§ EXERCISE
In the entries below, some lines contain "particularly"; work out how many and answer with the figure only.

§ MATERIAL PROVIDED

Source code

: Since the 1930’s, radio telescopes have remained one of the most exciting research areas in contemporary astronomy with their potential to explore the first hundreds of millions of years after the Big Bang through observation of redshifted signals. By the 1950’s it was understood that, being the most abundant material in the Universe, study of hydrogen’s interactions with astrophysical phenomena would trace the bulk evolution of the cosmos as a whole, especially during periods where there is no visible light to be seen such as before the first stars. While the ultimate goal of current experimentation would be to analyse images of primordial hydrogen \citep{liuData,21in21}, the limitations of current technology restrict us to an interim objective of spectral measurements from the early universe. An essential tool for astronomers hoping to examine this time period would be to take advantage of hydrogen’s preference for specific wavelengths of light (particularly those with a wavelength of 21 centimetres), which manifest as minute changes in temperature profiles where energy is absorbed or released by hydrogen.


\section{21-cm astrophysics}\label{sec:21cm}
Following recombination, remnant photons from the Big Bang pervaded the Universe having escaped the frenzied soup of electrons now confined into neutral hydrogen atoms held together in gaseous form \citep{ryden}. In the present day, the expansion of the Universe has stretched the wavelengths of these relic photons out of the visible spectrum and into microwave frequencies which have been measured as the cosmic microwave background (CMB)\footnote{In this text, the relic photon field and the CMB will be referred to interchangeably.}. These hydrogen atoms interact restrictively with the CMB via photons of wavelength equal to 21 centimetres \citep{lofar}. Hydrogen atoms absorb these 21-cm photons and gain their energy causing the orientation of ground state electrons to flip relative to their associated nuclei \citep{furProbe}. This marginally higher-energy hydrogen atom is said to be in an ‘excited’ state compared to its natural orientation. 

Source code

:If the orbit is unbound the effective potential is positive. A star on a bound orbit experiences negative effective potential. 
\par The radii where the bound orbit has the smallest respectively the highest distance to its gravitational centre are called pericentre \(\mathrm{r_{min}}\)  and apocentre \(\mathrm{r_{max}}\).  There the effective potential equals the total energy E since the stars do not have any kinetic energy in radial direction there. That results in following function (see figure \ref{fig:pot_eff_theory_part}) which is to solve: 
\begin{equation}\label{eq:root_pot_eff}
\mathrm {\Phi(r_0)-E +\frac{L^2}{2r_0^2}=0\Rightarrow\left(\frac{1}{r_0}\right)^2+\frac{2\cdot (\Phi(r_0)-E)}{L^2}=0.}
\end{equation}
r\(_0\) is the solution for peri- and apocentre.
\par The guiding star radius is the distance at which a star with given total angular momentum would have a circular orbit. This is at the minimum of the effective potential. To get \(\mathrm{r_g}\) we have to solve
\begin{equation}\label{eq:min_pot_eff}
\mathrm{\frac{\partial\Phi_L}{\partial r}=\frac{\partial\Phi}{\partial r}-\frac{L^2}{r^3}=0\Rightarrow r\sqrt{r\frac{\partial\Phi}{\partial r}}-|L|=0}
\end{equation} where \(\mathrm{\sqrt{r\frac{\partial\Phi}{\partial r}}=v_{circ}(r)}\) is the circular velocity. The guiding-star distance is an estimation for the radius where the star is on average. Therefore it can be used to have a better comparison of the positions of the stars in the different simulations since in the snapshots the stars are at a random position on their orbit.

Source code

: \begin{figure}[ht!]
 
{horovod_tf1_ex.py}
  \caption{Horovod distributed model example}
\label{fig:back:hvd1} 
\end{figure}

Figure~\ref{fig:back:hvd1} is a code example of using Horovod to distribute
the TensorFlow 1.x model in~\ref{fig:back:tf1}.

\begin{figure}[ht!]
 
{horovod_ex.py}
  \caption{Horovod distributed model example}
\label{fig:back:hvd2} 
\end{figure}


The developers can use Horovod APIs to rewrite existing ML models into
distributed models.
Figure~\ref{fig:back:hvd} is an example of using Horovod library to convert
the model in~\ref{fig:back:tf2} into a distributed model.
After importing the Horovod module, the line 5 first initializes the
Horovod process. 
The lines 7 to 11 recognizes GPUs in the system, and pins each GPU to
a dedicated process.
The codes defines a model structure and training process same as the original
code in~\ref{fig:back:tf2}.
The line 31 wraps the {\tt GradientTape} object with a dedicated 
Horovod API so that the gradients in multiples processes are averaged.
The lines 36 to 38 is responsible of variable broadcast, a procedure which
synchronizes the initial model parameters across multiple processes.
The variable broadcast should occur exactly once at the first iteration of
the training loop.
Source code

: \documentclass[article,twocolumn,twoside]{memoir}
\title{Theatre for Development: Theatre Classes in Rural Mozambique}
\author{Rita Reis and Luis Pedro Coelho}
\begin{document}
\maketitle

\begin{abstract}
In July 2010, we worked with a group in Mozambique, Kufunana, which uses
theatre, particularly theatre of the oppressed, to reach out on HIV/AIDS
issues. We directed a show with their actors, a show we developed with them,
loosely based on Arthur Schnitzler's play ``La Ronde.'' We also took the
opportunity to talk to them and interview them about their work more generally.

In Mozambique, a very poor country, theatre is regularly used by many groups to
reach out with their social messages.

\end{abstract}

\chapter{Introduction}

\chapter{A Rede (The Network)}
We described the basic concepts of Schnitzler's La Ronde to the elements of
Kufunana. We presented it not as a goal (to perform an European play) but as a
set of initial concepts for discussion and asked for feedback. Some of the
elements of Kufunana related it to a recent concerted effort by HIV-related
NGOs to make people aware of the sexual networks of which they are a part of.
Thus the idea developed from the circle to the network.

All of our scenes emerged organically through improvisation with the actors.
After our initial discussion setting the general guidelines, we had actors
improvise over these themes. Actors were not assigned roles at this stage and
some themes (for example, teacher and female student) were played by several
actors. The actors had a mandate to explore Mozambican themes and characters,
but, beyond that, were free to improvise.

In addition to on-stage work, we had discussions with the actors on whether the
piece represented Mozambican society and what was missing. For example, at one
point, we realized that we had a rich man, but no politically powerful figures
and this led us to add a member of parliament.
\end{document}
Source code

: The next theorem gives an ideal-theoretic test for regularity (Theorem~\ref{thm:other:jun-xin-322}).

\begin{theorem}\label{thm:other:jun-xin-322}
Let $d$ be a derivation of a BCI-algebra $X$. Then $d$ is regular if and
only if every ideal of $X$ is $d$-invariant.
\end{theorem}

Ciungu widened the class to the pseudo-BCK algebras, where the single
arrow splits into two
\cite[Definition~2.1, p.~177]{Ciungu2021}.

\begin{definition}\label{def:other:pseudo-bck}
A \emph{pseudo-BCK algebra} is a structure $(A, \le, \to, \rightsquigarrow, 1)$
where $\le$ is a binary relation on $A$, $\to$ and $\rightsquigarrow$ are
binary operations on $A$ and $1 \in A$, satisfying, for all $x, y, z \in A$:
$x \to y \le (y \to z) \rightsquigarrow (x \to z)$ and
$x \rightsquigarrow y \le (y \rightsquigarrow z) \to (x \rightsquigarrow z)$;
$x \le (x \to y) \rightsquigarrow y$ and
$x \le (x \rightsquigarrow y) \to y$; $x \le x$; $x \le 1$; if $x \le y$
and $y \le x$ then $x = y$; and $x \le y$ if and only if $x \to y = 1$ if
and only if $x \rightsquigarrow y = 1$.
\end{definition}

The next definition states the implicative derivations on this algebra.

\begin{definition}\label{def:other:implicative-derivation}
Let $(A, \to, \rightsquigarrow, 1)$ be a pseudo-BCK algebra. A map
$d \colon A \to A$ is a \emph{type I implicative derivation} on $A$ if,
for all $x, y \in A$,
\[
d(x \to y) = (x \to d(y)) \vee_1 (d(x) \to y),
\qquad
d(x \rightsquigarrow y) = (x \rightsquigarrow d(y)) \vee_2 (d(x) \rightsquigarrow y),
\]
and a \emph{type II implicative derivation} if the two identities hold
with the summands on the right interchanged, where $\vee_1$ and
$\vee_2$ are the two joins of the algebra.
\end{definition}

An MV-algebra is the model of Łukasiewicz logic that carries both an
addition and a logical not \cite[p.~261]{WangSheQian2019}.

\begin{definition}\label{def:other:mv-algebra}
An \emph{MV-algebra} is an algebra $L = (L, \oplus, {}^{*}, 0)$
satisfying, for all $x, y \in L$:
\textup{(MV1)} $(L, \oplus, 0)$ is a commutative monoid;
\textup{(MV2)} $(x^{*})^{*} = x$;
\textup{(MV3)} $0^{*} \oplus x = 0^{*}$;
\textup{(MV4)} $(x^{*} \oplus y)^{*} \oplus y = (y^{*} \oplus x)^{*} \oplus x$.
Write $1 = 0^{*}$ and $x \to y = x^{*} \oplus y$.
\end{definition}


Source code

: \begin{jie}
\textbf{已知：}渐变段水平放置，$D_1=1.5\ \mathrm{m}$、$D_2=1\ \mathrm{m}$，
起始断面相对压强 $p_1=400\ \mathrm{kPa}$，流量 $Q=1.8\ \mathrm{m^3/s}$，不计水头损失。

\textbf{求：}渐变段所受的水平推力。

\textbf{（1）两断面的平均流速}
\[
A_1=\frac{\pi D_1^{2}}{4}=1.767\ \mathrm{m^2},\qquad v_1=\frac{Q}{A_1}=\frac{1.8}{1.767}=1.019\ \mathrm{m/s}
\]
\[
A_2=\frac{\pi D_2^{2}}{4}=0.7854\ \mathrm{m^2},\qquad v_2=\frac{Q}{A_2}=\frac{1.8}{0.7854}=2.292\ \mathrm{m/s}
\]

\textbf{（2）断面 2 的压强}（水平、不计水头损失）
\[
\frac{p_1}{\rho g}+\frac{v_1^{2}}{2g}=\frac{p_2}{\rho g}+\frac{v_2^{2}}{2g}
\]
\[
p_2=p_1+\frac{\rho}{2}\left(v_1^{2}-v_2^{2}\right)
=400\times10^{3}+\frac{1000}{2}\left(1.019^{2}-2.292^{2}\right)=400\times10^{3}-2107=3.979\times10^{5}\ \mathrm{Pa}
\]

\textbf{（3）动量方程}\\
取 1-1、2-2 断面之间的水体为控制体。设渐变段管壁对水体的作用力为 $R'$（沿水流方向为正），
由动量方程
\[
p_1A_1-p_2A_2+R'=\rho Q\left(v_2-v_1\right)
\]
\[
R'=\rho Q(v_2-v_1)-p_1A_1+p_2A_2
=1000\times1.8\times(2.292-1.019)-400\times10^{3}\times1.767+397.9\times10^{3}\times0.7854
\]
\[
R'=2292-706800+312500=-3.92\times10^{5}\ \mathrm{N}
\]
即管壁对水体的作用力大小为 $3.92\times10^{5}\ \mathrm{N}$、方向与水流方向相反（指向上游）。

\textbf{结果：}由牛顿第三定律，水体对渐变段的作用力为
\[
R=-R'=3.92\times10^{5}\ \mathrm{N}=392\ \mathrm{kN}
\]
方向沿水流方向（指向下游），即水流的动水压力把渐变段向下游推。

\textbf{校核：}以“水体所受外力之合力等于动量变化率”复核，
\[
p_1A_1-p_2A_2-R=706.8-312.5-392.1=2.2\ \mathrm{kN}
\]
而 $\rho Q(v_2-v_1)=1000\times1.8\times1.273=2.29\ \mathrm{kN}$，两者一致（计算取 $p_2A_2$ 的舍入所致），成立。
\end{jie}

§ ANSWER FOR THE TASK
2